Find all lines in the records that include the word "text", and copy them out.

___ DATA RECORDS

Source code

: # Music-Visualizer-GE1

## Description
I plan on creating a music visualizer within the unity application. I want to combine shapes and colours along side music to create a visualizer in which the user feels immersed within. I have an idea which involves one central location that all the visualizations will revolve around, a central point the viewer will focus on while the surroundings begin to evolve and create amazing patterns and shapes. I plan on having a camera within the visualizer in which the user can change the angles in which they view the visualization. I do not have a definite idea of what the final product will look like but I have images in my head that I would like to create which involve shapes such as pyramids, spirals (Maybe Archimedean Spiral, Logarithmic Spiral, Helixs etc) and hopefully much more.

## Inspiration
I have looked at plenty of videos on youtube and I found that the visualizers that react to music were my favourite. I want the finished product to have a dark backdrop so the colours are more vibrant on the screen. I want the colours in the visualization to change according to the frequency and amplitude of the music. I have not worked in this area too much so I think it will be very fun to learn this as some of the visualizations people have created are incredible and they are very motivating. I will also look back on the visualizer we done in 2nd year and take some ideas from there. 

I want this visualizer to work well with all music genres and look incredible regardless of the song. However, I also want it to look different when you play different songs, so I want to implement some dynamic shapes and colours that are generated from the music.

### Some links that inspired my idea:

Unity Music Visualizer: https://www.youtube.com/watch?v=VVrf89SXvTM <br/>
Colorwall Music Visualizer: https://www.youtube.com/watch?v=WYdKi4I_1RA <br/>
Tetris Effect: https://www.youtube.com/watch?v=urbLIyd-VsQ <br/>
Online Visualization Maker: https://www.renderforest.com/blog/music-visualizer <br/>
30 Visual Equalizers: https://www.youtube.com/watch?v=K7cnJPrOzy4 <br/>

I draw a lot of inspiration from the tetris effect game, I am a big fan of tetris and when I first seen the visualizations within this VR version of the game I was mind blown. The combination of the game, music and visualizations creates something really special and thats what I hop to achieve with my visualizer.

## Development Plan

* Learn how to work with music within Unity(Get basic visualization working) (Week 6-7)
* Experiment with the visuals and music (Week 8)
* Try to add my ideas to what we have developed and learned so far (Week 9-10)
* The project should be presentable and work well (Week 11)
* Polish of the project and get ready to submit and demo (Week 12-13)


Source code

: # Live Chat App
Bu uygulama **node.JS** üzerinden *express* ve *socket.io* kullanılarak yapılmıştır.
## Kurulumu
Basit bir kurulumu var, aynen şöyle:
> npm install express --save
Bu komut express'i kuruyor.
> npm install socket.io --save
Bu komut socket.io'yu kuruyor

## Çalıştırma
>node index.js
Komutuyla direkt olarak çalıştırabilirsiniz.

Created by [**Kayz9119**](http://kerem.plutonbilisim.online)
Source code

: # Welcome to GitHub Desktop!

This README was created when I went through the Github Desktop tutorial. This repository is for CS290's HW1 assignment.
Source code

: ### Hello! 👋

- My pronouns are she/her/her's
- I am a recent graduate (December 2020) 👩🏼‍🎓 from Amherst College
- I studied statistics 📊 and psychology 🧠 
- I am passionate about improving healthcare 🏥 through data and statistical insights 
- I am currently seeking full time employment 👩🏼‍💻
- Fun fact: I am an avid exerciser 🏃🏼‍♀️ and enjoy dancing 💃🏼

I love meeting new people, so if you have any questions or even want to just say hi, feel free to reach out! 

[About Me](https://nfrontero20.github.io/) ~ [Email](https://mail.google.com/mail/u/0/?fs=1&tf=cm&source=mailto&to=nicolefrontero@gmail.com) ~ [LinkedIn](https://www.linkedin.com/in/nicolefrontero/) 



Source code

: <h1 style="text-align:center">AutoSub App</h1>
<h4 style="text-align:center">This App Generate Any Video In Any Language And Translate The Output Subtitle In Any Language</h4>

______

--- ANSWER BELOW ---
: <h1 style="text-align:center">AutoSub App</h1>
<h4 style="text-align:center">This App Generate Any Video In Any Language And Translate The Output Subtitle In Any Language</h4>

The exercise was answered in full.